CHAPITRE XIII: cadavre et corps

 

Il est évident, d’après tout cela, qu’on ne peut pas conclure que le corps vivant et le corps mort sont deux corps différents, et, s’il était nécessaire, que le corps mort est corps en acte par une forme différente de celle par laquelle corps vivant il était corps en acte. Mais si ils sont dits deux corps particuliers, il ne s’ensuit pas qu’ils soient deux corps réellement différents, parce que une différence quelconque tirée d’une forme spécifique qui constitue réellement une chose comme un être raisonnable, n’est pas particulière. Ils ne seront pas non plus, pour cette raison, une unité simple, mais seulement sous certain rapport, par la raison commune, puisque rien n’est d’une chose antécédente si ce n’est la matière.

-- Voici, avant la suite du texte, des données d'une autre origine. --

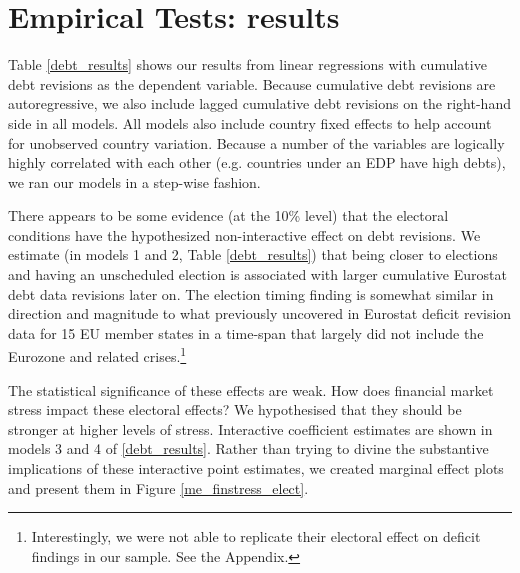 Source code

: \documentclass[]{article}
\begin{document}
\section{Empirical Tests: results}

Table \ref{debt_results} shows our results from linear regressions with cumulative debt revisions as the dependent variable. Because cumulative debt revisions are autoregressive, we also include lagged cumulative debt revisions on the right-hand side in all models. All models also include country fixed effects to help account for unobserved country variation. Because a number of the variables are logically highly correlated with each other (e.g. countries under an EDP have high debts), we ran our models in a step-wise fashion.

There appears to be some evidence (at the 10\% level) that the electoral conditions have the hypothesized non-interactive effect on debt revisions. We estimate (in models 1 and 2, Table \ref{debt_results}) that being closer to elections and having an unscheduled election is associated with larger cumulative Eurostat debt data revisions later on. The election timing finding is somewhat similar in direction and magnitude to what \cite{DeCastro2013} previously uncovered in Eurostat deficit revision data for 15 EU member states in a time-span that largely did not include the Eurozone and related crises.\footnote{Interestingly, we were not able to replicate their electoral effect on deficit findings in our sample. See the Appendix.}

The statistical significance of these effects are weak. How does financial market stress impact these electoral effects? We hypothesised that they should be stronger at higher levels of stress. Interactive coefficient estimates are shown in models 3 and 4 of \ref{debt_results}. Rather than trying to divine the substantive implications of these interactive point estimates, we created marginal effect plots and present them in Figure \ref{me_finstress_elect}.
\end{document}
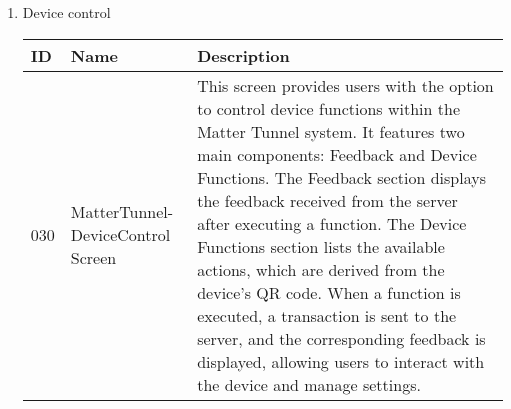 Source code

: \documentclass[conference]{IEEEtran}
\begin{document}
\begin{enumerate}[itemsep=2ex, parsep=1ex]
\begin{enumerate}[itemsep=2ex, parsep=1ex]
	      	\item Device control
	      	      \begin{table}[h!]
	      	      	\def\arraystretch{1.24} \small
	      	      	\begin{tabular}{|p{1.2cm}|p{2.5cm}|p{4.0cm}|}
	      	      		\hline
	      	      		ID  & Name                              & Description                                                                                                                                                                                                                                                                                                                                                                                                                                                                                                                                                   \\
	      	      		\hline
	      	      		030 & MatterTunnel-DeviceControl Screen & This screen provides users with the option to control device functions within the Matter Tunnel system. It features two main components: Feedback and Device Functions. The Feedback section displays the feedback received from the server after executing a function. The Device Functions section lists the available actions, which are derived from the device's QR code. When a function is executed, a transaction is sent to the server, and the corresponding feedback is displayed, allowing users to interact with the device and manage settings. \\
	      	      		\hline
	      	      	\end{tabular}
	      	      \end{table}
	      	      

\end{enumerate}
\end{enumerate}
\end{document}
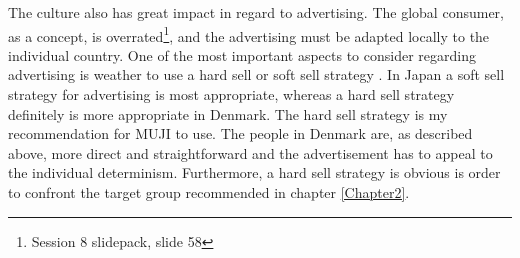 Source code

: The culture also has great impact in regard to advertising. The global consumer, as a concept, is overrated\footnote{Session 8 slidepack, slide 58}, and the advertising must be adapted locally to the individual country. One of the most important aspects to consider regarding advertising is weather to use a hard sell or soft sell strategy \cite{Sell}. In Japan a soft sell strategy for advertising is most appropriate, whereas a hard sell strategy definitely is more appropriate in Denmark. The hard sell strategy is my recommendation for MUJI to use. The people in Denmark are, as described above, more direct and straightforward and the advertisement has to appeal to the individual determinism. Furthermore, a hard sell strategy is obvious is order to confront the target group recommended in chapter \ref{Chapter2}.   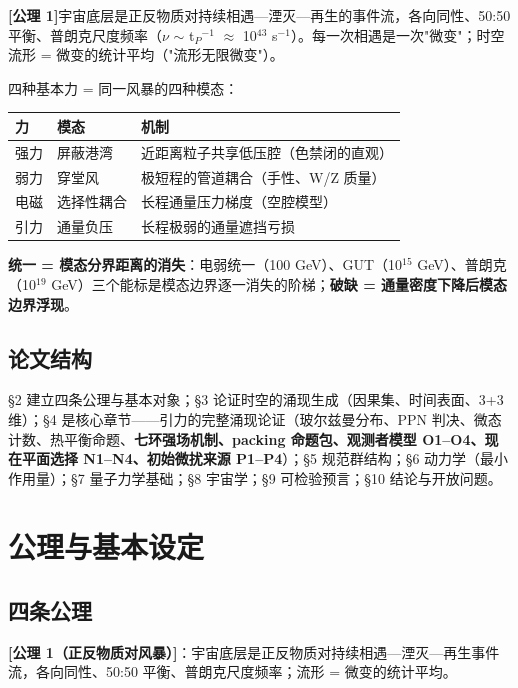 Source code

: \documentclass[UTF8,fontset=windows]{csoarticle}
\newcommand{\mtag}[1]{\textbf{[#1]}}
\newcommand{\up}[1]{\ensuremath{^{#1}}}
\newcommand{\down}[1]{\ensuremath{_{#1}}}
\begin{document}
\mtag{公理 1}宇宙底层是正反物质对持续相遇---湮灭---再生的事件流，各向同性、50:50 平衡、普朗克尺度频率（\ensuremath{\nu} \ensuremath{\sim} t\down{P}\up{-1} \ensuremath{\approx} 10\up{43} s\up{-1}）。每一次相遇是一次"微变"；时空流形 = 微变的统计平均（"流形无限微变"）。

四种基本力 = 同一风暴的四种模态：

\begin{table}[htbp]
\centering
\small
\begin{tabularx}{\textwidth}{@{}lXX@{}}
\toprule
力 & 模态 & 机制 \\
\midrule
强力 & 屏蔽港湾 & 近距离粒子共享低压腔（色禁闭的直观） \\
弱力 & 穿堂风 & 极短程的管道耦合（手性、W/Z 质量） \\
电磁 & 选择性耦合 & 长程通量压力梯度（空腔模型） \\
引力 & 通量负压 & 长程极弱的通量遮挡亏损 \\
\bottomrule
\end{tabularx}
\end{table}

\textbf{统一 = 模态分界距离的消失}：电弱统一（100 GeV）、GUT（10\up{15} GeV）、普朗克（10\up{19} GeV）三个能标是模态边界逐一消失的阶梯；\textbf{破缺 = 通量密度下降后模态边界浮现}。

\subsection{论文结构}

\S{}2 建立四条公理与基本对象；\S{}3 论证时空的涌现生成（因果集、时间表面、3+3 维）；\S{}4 是核心章节------引力的完整涌现论证（玻尔兹曼分布、PPN 判决、微态计数、热平衡命题、\textbf{七环强场机制、packing 命题包、观测者模型 O1--O4、现在平面选择 N1--N4、初始微扰来源 P1--P4}）；\S{}5 规范群结构；\S{}6 动力学（最小作用量）；\S{}7 量子力学基础；\S{}8 宇宙学；\S{}9 可检验预言；\S{}10 结论与开放问题。



\section{公理与基本设定}

\subsection{四条公理}

\textbf{\mtag{公理 1（正反物质对风暴）}}：宇宙底层是正反物质对持续相遇---湮灭---再生事件流，各向同性、50:50 平衡、普朗克尺度频率；流形 = 微变的统计平均。
\end{document}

Et quoique ce corps mort soit mixte, ayant une certaine proportion de choses miscibles et une certaine forme conséquente, qui est la forme du mélange, par laquelle il est effectué sous un corps mixte, quoique tout cela soit un mystère pour nous, car nous rie connaissance ni la forme, ni la proportion elle-même. Mais chaque chose peut être certifiée et démontrée par l’espèce, et à cet égard nous ne savons rien de plus certainement de cette chose, si ce n’est qu’elle a trois dimensions et une complète nature de corps; quant au reste, nous l’ignorons: c’est pourquoi nous établissons son espèce comme corps sous la raison de corps, parce que cela nous est très connu, quoique dans la nature des choses on trouve quelque chose de plus spécial sur les différences de corps. Car il faut regarder comme espèce ce qui donne une notion plus certaine et plus déterminée d’une chose, comme il est dit dans les Prédicaments. Or, s’il y a un corps mort qui n’ait pas la condition de suppôt, ne subsistant pas par lui-même, comme à l’égard du corps du Christ pendant les trois jours de sa mort. Il ne paraît pas qu’on puisse le qualifier de corps sous la raison du genre, puisqu’il n’a pas l’être par lui, de même que cette qualification ne lui était pas appliquée, quand il é tait une partie de l'homme.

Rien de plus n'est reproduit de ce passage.